:: Prompt ::
For the entries below, the expected answer is the line with "- Vývoj skriptů", the line with "- React, **Next.js**", and every line between them, exactly as written, and nothing more.

:: Listed entries ::
────────────────

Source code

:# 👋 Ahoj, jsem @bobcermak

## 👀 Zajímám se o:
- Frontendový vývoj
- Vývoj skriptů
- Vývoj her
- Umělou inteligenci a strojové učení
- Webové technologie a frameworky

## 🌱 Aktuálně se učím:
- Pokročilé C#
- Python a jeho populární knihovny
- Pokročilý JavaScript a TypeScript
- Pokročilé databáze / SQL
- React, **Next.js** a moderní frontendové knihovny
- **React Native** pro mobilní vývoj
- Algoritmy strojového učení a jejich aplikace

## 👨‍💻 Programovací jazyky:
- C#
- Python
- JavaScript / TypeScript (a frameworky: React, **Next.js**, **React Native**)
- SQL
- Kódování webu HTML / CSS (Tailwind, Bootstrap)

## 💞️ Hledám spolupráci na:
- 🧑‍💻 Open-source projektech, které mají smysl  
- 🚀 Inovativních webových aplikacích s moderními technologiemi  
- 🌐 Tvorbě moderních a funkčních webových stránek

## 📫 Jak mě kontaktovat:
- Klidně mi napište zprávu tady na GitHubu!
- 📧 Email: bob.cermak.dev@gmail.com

────────────────

:: Written response ::
- Vývoj skriptů
- Vývoj her
- Umělou inteligenci a strojové učení
- Webové technologie a frameworky

## 🌱 Aktuálně se učím:
- Pokročilé C#
- Python a jeho populární knihovny
- Pokročilý JavaScript a TypeScript
- Pokročilé databáze / SQL
- React, **Next.js** a moderní frontendové knihovny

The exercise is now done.